Start of Data to examine
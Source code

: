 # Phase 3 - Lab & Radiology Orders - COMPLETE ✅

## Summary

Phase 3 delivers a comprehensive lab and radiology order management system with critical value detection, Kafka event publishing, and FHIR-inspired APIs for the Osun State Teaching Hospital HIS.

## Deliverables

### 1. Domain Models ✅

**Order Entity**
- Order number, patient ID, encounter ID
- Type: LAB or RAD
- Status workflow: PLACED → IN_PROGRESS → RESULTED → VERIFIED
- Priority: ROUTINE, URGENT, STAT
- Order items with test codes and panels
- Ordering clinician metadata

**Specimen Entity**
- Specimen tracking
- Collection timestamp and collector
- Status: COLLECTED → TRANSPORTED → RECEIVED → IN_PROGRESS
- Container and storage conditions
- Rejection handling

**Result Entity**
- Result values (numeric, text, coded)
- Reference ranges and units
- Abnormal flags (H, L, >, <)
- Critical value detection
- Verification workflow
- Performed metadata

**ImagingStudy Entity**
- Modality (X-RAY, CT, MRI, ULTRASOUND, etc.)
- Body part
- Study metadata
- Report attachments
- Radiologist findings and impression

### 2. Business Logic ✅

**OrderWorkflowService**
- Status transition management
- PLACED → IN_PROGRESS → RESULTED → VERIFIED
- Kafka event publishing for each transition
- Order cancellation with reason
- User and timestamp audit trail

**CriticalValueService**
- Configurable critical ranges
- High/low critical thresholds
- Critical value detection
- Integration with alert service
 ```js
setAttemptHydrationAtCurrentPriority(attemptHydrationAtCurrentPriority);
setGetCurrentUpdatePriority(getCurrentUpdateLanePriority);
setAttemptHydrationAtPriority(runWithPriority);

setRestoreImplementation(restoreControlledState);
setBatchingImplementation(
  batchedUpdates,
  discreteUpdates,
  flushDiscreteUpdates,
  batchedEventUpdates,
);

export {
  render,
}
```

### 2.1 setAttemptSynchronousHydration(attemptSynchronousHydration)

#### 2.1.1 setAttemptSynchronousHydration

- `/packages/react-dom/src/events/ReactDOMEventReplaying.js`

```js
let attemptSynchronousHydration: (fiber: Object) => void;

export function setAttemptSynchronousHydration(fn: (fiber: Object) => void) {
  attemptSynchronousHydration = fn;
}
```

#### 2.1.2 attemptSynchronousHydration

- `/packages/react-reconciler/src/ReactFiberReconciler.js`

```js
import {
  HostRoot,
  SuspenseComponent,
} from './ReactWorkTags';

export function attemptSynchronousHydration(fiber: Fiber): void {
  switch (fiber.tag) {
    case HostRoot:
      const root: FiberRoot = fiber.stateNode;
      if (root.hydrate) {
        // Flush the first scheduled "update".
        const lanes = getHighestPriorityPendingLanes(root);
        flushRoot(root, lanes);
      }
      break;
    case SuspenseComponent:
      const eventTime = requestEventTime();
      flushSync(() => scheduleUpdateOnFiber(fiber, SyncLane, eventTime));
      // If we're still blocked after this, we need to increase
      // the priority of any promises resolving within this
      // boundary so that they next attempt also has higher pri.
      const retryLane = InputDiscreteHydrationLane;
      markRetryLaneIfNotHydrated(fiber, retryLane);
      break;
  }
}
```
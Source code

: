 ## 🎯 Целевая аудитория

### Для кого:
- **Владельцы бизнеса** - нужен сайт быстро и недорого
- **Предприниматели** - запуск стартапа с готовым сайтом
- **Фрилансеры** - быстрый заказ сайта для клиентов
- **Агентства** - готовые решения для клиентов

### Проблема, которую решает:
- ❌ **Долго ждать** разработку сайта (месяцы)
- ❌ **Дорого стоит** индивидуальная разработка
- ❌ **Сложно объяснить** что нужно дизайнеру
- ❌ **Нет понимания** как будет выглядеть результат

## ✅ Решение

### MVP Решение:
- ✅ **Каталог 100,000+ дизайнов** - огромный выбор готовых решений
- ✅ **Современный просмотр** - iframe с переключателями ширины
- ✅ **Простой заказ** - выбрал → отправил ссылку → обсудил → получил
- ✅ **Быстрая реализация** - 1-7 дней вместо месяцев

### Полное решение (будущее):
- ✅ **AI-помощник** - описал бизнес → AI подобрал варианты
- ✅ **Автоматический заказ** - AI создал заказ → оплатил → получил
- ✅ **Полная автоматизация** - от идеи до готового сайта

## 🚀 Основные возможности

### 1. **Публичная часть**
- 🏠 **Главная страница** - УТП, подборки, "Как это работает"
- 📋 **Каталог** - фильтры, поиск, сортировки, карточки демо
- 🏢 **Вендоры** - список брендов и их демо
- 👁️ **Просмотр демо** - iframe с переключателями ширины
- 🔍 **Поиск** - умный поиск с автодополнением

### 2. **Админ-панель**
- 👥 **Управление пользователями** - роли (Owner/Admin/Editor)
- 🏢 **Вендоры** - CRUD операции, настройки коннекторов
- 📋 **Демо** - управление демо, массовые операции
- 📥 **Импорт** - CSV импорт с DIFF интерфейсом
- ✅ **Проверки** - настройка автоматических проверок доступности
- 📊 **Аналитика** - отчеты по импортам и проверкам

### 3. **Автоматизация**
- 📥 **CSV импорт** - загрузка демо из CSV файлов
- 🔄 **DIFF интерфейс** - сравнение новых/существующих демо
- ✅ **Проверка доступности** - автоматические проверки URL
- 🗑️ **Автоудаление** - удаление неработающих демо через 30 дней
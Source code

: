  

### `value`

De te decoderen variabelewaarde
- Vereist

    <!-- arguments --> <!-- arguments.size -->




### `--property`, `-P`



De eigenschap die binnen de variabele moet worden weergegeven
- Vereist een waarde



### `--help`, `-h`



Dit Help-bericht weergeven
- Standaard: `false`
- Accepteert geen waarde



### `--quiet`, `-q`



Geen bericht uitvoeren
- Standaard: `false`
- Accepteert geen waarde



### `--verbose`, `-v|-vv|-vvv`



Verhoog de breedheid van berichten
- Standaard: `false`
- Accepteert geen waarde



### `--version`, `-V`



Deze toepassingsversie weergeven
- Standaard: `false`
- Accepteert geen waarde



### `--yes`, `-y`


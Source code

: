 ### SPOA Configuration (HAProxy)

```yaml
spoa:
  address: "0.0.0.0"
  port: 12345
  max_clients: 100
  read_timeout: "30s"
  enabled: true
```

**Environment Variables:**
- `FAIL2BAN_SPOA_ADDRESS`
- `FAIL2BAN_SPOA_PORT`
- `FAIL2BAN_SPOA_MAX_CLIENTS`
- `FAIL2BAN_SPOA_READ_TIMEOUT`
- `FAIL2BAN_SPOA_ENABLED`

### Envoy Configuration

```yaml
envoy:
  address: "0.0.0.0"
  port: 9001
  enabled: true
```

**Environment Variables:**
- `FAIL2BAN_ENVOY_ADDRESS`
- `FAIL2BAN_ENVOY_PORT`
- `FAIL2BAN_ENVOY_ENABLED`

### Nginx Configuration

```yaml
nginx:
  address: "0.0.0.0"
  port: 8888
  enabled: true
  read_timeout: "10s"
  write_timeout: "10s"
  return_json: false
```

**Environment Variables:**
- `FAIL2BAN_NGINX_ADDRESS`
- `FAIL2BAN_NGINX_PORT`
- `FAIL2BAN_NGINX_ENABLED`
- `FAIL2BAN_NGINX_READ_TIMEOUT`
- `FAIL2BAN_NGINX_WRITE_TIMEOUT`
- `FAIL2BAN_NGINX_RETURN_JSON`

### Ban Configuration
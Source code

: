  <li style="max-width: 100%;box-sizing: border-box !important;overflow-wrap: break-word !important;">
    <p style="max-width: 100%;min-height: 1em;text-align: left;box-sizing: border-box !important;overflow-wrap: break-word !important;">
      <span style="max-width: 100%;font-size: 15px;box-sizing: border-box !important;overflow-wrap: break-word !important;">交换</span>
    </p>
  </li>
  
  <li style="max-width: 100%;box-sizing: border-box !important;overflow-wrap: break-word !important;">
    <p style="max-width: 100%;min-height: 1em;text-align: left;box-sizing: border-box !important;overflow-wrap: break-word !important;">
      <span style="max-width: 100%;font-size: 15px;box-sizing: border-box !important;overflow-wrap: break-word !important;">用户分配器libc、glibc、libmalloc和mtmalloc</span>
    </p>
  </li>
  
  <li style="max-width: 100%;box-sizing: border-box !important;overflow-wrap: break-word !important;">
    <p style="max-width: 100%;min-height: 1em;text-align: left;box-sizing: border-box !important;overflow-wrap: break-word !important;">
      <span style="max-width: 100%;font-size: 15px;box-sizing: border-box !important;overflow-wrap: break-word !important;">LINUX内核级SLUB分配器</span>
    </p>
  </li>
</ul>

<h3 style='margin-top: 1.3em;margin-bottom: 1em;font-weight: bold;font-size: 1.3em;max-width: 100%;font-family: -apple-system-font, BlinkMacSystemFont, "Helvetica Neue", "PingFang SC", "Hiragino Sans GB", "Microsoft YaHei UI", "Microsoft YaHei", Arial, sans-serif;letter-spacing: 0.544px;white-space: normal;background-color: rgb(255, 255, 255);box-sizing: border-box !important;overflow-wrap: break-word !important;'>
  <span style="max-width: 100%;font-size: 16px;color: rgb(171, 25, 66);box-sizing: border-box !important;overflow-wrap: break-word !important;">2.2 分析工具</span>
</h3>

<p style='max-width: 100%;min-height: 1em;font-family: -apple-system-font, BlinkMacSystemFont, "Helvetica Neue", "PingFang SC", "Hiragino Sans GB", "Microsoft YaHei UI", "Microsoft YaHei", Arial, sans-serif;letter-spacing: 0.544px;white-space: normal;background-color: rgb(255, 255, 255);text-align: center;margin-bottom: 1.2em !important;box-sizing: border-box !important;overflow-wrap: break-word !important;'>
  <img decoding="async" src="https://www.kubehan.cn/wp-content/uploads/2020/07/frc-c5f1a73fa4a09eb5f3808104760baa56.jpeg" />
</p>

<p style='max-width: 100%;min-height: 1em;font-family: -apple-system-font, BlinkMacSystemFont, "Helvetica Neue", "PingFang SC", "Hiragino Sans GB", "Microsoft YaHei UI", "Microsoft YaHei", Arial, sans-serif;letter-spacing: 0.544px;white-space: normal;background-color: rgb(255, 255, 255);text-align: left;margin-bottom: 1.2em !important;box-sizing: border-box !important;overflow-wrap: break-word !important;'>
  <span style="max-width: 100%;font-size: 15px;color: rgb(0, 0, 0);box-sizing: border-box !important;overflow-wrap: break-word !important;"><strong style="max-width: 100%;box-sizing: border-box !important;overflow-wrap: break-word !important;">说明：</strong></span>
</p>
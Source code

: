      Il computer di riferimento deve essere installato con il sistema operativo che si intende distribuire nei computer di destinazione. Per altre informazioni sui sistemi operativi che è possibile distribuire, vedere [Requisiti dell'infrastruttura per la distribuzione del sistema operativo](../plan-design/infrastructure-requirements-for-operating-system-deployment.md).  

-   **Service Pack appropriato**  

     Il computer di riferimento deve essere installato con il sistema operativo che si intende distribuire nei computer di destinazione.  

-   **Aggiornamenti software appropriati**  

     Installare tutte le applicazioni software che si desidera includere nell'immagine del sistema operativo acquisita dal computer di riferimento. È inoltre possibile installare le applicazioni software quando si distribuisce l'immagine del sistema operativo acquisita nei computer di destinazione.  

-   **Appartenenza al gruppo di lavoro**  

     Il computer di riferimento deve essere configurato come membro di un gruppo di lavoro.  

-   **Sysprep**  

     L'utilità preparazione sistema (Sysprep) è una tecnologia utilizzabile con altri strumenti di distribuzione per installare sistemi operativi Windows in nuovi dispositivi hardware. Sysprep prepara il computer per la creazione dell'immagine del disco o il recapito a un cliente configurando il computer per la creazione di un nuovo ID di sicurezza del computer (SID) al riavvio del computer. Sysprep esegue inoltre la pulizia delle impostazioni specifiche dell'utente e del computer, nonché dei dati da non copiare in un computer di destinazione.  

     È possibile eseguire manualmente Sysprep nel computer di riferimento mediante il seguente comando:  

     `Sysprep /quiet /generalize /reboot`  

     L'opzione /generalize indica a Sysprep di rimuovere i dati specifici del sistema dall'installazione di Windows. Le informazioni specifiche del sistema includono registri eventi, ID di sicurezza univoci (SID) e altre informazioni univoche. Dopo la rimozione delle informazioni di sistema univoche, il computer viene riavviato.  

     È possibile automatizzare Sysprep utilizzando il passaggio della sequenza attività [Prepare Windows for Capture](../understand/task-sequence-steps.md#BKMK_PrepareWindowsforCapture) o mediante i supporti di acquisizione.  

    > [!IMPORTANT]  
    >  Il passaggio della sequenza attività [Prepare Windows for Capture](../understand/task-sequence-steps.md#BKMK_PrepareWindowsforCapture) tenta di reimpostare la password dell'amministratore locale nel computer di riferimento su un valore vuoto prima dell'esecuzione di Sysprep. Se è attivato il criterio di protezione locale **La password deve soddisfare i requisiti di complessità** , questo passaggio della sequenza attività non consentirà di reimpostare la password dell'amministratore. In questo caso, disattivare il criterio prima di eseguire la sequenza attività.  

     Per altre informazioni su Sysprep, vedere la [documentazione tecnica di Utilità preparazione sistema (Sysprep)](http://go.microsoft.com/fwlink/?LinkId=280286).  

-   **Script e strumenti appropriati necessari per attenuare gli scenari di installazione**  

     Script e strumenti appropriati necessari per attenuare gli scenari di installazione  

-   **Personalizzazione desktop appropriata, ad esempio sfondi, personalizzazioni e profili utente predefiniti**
End of Data to examine
# Activity
The task calls for every line of the material that contains the string "Каталог".

# Problem solution
- ✅ **Каталог 100,000+ дизайнов** - огромный выбор готовых решений
- 📋 **Каталог** - фильтры, поиск, сортировки, карточки демо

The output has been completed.